SUPPLIED ENTRIES
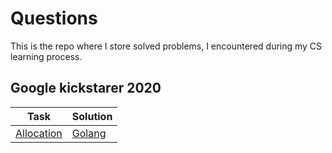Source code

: # Questions

This is the repo where I store solved problems, I encountered during my CS learning process.

## Google kickstarer 2020
Task | Solution
-----|---------
[Allocation](https://codingcompetitions.withgoogle.com/kickstart/round/000000000019ffc7/00000000001d3f56) | [Golang](/kickstarer/2020/allocation.go)
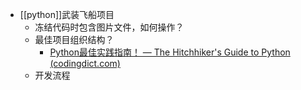 - [[python]]武装飞船项目
	- 冻结代码时包含图片文件，如何操作？
	- 最佳项目组织结构？
		- [Python最佳实践指南！ — The Hitchhiker's Guide to Python (codingdict.com)](https://doc.codingdict.com/python-guide-cn/index.html)
	- 开发流程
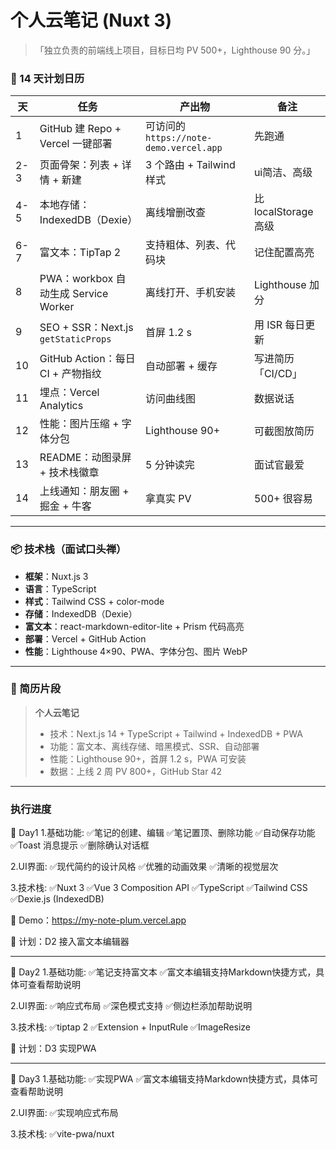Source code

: # 个人云笔记 (Nuxt 3)
> 「独立负责的前端线上项目，目标日均 PV 500+，Lighthouse 90 分。」

### 🚀 14 天计划日历

| 天  | 任务                                 | 产出物                                  | 备注                 |
| --- | ------------------------------------ | --------------------------------------- | -------------------- |
| 1   | GitHub 建 Repo + Vercel 一键部署     | 可访问的 `https://note-demo.vercel.app` | 先跑通               |
| 2-3 | 页面骨架：列表 + 详情 + 新建         | 3 个路由 + Tailwind 样式                | ui简洁、高级           |
| 4-5 | 本地存储：IndexedDB（Dexie）         | 离线增删改查                            | 比 localStorage 高级 |
| 6-7 | 富文本：TipTap 2                    | 支持粗体、列表、代码块                  | 记住配置高亮         |
| 8   | PWA：workbox 自动生成 Service Worker | 离线打开、手机安装                      | Lighthouse 加分      |
| 9   | SEO + SSR：Next.js `getStaticProps`  | 首屏 1.2 s                              | 用 ISR 每日更新      |
| 10  | GitHub Action：每日 CI + 产物指纹    | 自动部署 + 缓存                         | 写进简历「CI/CD」    |
| 11  | 埋点：Vercel Analytics               | 访问曲线图                              | 数据说话             |
| 12  | 性能：图片压缩 + 字体分包            | Lighthouse 90+                          | 可截图放简历         |
| 13  | README：动图录屏 + 技术栈徽章        | 5 分钟读完                              | 面试官最爱           |
| 14  | 上线通知：朋友圈 + 掘金 + 牛客       | 拿真实 PV                               | 500+ 很容易          |

---

### 📦 技术栈（面试口头禅）
- **框架**：Nuxt.js 3
- **语言**：TypeScript  
- **样式**：Tailwind CSS + color-mode
- **存储**：IndexedDB（Dexie）  
- **富文本**：react-markdown-editor-lite + Prism 代码高亮  
- **部署**：Vercel + GitHub Action  
- **性能**：Lighthouse 4×90、PWA、字体分包、图片 WebP

---

### 🎯 简历片段

> **个人云笔记**  
> - 技术：Next.js 14 + TypeScript + Tailwind + IndexedDB + PWA  
> - 功能：富文本、离线存储、暗黑模式、SSR、自动部署  
> - 性能：Lighthouse 90+，首屏 1.2 s，PWA 可安装  
> - 数据：上线 2 周 PV 800+，GitHub Star 42

---

### 执行进度
📅 Day1
1.基础功能:
✅笔记的创建、编辑
✅笔记置顶、删除功能
✅自动保存功能
✅Toast 消息提示
✅删除确认对话框

2.UI界面:
✅现代简约的设计风格
✅优雅的动画效果
✅清晰的视觉层次

3.技术栈:
✅Nuxt 3
✅Vue 3 Composition API
✅TypeScript
✅Tailwind CSS
✅Dexie.js (IndexedDB)

🔗 Demo：[https://my-note-plum.vercel.app ](https://my-note-plum.vercel.app/) 

📅 计划：D2 接入富文本编辑器

---

📅 Day2
1.基础功能:
✅笔记支持富文本
✅富文本编辑支持Markdown快捷方式，具体可查看帮助说明

2.UI界面:
✅响应式布局
✅深色模式支持
✅侧边栏添加帮助说明

3.技术栈:
✅tiptap 2
✅Extension + InputRule
✅ImageResize

📅 计划：D3 实现PWA

---

📅 Day3
1.基础功能:
✅实现PWA
✅富文本编辑支持Markdown快捷方式，具体可查看帮助说明

2.UI界面:
✅实现响应式布局

3.技术栈:
✅vite-pwa/nuxt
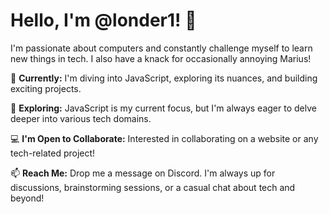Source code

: # Hello, I'm @londer1! 👋

I'm passionate about computers and constantly challenge myself to learn new things in tech. I also have a knack for occasionally annoying Marius!

🔭 **Currently:** I'm diving into JavaScript, exploring its nuances, and building exciting projects.

🌱 **Exploring:** JavaScript is my current focus, but I'm always eager to delve deeper into various tech domains.

💻 **I'm Open to Collaborate:** Interested in collaborating on a website or any tech-related project!

📫 **Reach Me:** Drop me a message on Discord. I'm always up for discussions, brainstorming sessions, or a casual chat about tech and beyond!

<!---
londer1/londer1 is a ✨ special ✨ repository because its `README.md` (this file) appears on your GitHub profile.
You can click the Preview link to take a look at your changes.
--->
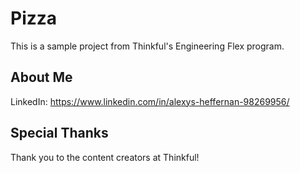 # Pizza

This is a sample project from Thinkful's Engineering Flex program.

## About Me

LinkedIn: https://www.linkedin.com/in/alexys-heffernan-98269956/

## Special Thanks

Thank you to the content creators at Thinkful!
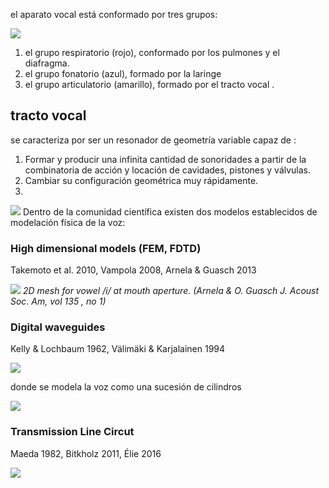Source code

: 

el aparato vocal está conformado por tres grupos:

![](https://i.imgur.com/u1GL0yK.png)

1. el grupo respiratorio (rojo), conformado por los pulmones y el diafragma.
2. el grupo fonatorio (azul), formado por la laringe
3. el grupo articulatorio (amarillo), formado por el tracto vocal .


## tracto vocal
se caracteriza por ser un resonador de geometría variable capaz de :

1. Formar y producir una infinita cantidad de sonoridades a partir de la combinatoria de acción y locación de cavidades, pistones y válvulas. 
2. Cambiar su configuración geométrica muy rápidamente. 
3. 


![](https://i.imgur.com/Brj5wlI.png)
Dentro de la comunidad científica existen dos modelos establecidos de modelación física de la voz:


### High dimensional models (FEM, FDTD)
Takemoto et al. 2010, Vampola 2008, Arnela & Guasch 2013

![](https://i.imgur.com/wDtcxgw.png)
*2D mesh for vowel /i/ at mouth aperture. (Arnela & O. Guasch J. Acoust Soc. Am, vol 135 , no 1)*


### Digital waveguides
Kelly & Lochbaum 1962, Välimäki & Karjalainen 1994

![](https://i.imgur.com/WGNf5zw.png)

donde se modela la voz como una sucesión de cilindros 

![](https://i.imgur.com/hPfZNDk.png)

### Transmission Line Circut
Maeda 1982, Bitkholz 2011, Élie 2016 


![](https://i.imgur.com/yo46xzT.png)
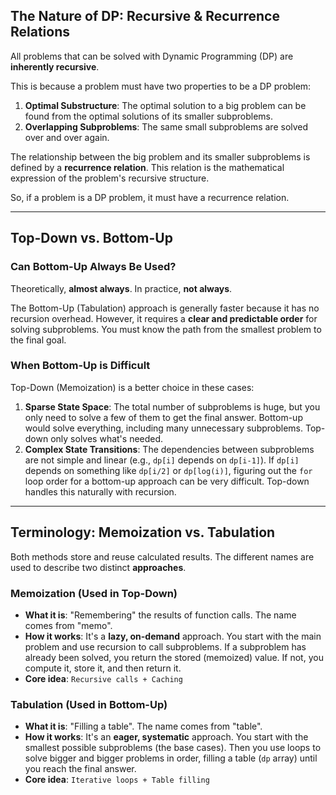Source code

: ## The Nature of DP: Recursive & Recurrence Relations

All problems that can be solved with Dynamic Programming (DP) are **inherently recursive**.

This is because a problem must have two properties to be a DP problem:
1.  **Optimal Substructure**: The optimal solution to a big problem can be found from the optimal solutions of its smaller subproblems.
2.  **Overlapping Subproblems**: The same small subproblems are solved over and over again.

The relationship between the big problem and its smaller subproblems is defined by a **recurrence relation**. This relation is the mathematical expression of the problem's recursive structure.

So, if a problem is a DP problem, it must have a recurrence relation.

---

## Top-Down vs. Bottom-Up

### Can Bottom-Up Always Be Used?

Theoretically, **almost always**. In practice, **not always**.

The Bottom-Up (Tabulation) approach is generally faster because it has no recursion overhead. However, it requires a **clear and predictable order** for solving subproblems. You must know the path from the smallest problem to the final goal.

### When Bottom-Up is Difficult

Top-Down (Memoization) is a better choice in these cases:

1.  **Sparse State Space**: The total number of subproblems is huge, but you only need to solve a few of them to get the final answer. Bottom-up would solve everything, including many unnecessary subproblems. Top-down only solves what's needed.
2.  **Complex State Transitions**: The dependencies between subproblems are not simple and linear (e.g., `dp[i]` depends on `dp[i-1]`). If `dp[i]` depends on something like `dp[i/2]` or `dp[log(i)]`, figuring out the `for` loop order for a bottom-up approach can be very difficult. Top-down handles this naturally with recursion.

---

## Terminology: Memoization vs. Tabulation

Both methods store and reuse calculated results. The different names are used to describe two distinct **approaches**.

### Memoization (Used in Top-Down)

* **What it is**: "Remembering" the results of function calls. The name comes from "memo".
* **How it works**: It's a **lazy, on-demand** approach. You start with the main problem and use recursion to call subproblems. If a subproblem has already been solved, you return the stored (memoized) value. If not, you compute it, store it, and then return it.
* **Core idea**: `Recursive calls + Caching`



### Tabulation (Used in Bottom-Up)

* **What it is**: "Filling a table". The name comes from "table".
* **How it works**: It's an **eager, systematic** approach. You start with the smallest possible subproblems (the base cases). Then you use loops to solve bigger and bigger problems in order, filling a table (`dp` array) until you reach the final answer.
* **Core idea**: `Iterative loops + Table filling`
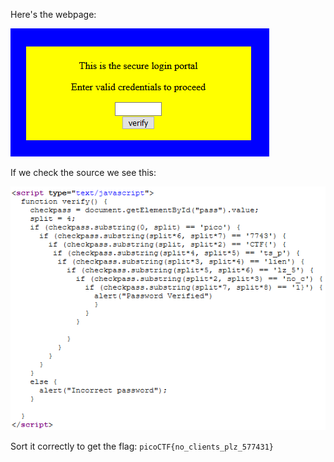 Here's the webpage:

![image1](/images/picoctf2019-dont-use-client-side/dontuseclientside1.png)

If we check the source we see this:

![image2](/images/picoctf2019-dont-use-client-side/dontuseclientside2.png)

Sort it correctly to get the flag: `picoCTF{no_clients_plz_577431}`
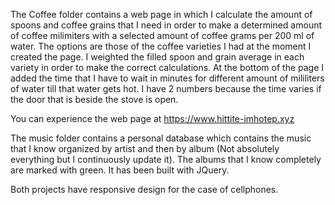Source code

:The Coffee folder contains a web page in which I calculate the amount of spoons and coffee grains that I need in order to make a determined amount of coffee milimiters with a selected amount of 
coffee grams per 200 ml of water. The options are those of the coffee varieties I had at the moment I created the page. I weighted the filled spoon and grain average in each variety in order to
make the correct calculations. At the bottom of the page I added the time that I have to wait in minutes for different amount of mililiters of water till that water gets hot. I have 2 numbers 
because the time varies if the door that is beside the stove is open.

You can experience the web page at https://www.hittite-imhotep.xyz


The music folder contains a personal database which contains the music that I know organized by artist and then by album (Not absolutely everything but I continuously update it). The albums that I know completely are marked with green. It has been built with JQuery.


Both projects have responsive design for the case of cellphones.
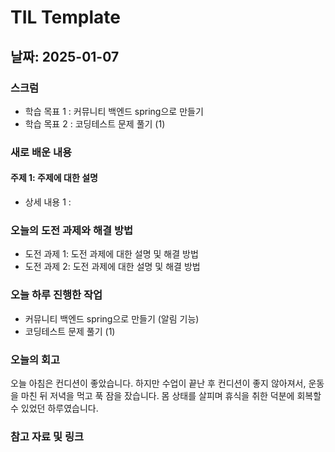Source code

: # TIL Template

## 날짜: 2025-01-07

### 스크럼
- 학습 목표 1 : 커뮤니티 백엔드 spring으로 만들기
- 학습 목표 2 : 코딩테스트 문제 풀기 (1)

### 새로 배운 내용
#### 주제 1: 주제에 대한 설명
- 상세 내용 1 :

### 오늘의 도전 과제와 해결 방법
- 도전 과제 1: 도전 과제에 대한 설명 및 해결 방법
- 도전 과제 2: 도전 과제에 대한 설명 및 해결 방법

### 오늘 하루 진행한 작업
- 커뮤니티 백엔드 spring으로 만들기 (알림 기능)
- 코딩테스트 문제 풀기 (1)

### 오늘의 회고
오늘 아침은 컨디션이 좋았습니다. 하지만 수업이 끝난 후 컨디션이 좋지 않아져서, 운동을 마친 뒤 저녁을 먹고 푹 잠을 잤습니다. 몸 상태를 살피며 휴식을 취한 덕분에 회복할 수 있었던 하루였습니다.

### 참고 자료 및 링크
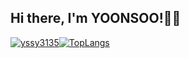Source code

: 
<h2>Hi there, I'm YOONSOO!👋👋</h2>

[![yssy3135](http://mazassumnida.wtf/api/v2/generate_badge?boj=yssy3135)](https://solved.ac/yssy3135)[![TopLangs](http://github-readme-stats.vercel.app/api/top-langs/?username=yssy3135&layout=compact)](https://github.com/anuraghazra/github-readme-stats)

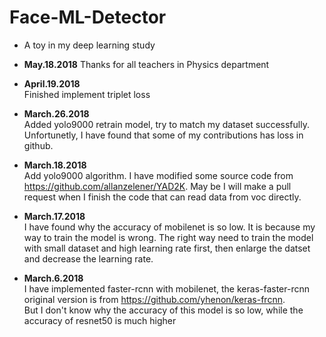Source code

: # Face-ML-Detector  
+ A toy in my deep learning study   

+ **May.18.2018**
Thanks for all teachers in Physics department

+ **April.19.2018**  
Finished implement triplet loss

+ **March.26.2018**  
Added yolo9000 retrain model, try to match my dataset successfully.  
Unfortunetly, I have found that some of my contributions has loss in github.

+ **March.18.2018**  
Add yolo9000 algorithm. I have modified some source code from https://github.com/allanzelener/YAD2K. May be I will make a pull request when I finish the code that can read data from voc directly.

+ **March.17.2018**   
I have found why the accuracy of mobilenet is so low. It is because my way to train the model is wrong. The right way need to train the model with small dataset and high learning rate first, then enlarge the datset and decrease the learning rate.

+ **March.6.2018**   
I have implemented faster-rcnn with mobilenet, the keras-faster-rcnn original version is from https://github.com/yhenon/keras-frcnn.    
But I don't know why the accuracy of this model is so low, while the accuracy of resnet50 is much higher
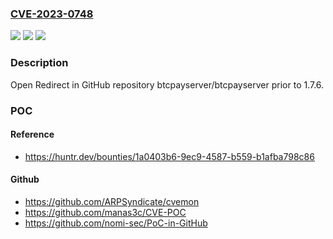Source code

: ### [CVE-2023-0748](https://cve.mitre.org/cgi-bin/cvename.cgi?name=CVE-2023-0748)
![](https://img.shields.io/static/v1?label=Product&message=btcpayserver%2Fbtcpayserver&color=blue)
![](https://img.shields.io/static/v1?label=Version&message=%3C%201.7.6%20&color=brighgreen)
![](https://img.shields.io/static/v1?label=Vulnerability&message=CWE-601%20URL%20Redirection%20to%20Untrusted%20Site&color=brighgreen)

### Description

Open Redirect in GitHub repository btcpayserver/btcpayserver prior to 1.7.6.

### POC

#### Reference
- https://huntr.dev/bounties/1a0403b6-9ec9-4587-b559-b1afba798c86

#### Github
- https://github.com/ARPSyndicate/cvemon
- https://github.com/manas3c/CVE-POC
- https://github.com/nomi-sec/PoC-in-GitHub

INSTRUCTIONS FOR THE TASK
Reproduce the records exactly, starting with their first line and ending with the line that contains "### 🚀 14 天计划日历", though pictures should be dropped.

YOUR SOLUTION
Source code

: # Questions

This is the repo where I store solved problems, I encountered during my CS learning process.

## Google kickstarer 2020
Task | Solution
-----|---------
[Allocation](https://codingcompetitions.withgoogle.com/kickstart/round/000000000019ffc7/00000000001d3f56) | [Golang](/kickstarer/2020/allocation.go)
 - [[python]]武装飞船项目
	- 冻结代码时包含图片文件，如何操作？
	- 最佳项目组织结构？
		- [Python最佳实践指南！ — The Hitchhiker's Guide to Python (codingdict.com)](https://doc.codingdict.com/python-guide-cn/index.html)
	- 开发流程
Source code

: # 个人云笔记 (Nuxt 3)
> 「独立负责的前端线上项目，目标日均 PV 500+，Lighthouse 90 分。」

### 🚀 14 天计划日历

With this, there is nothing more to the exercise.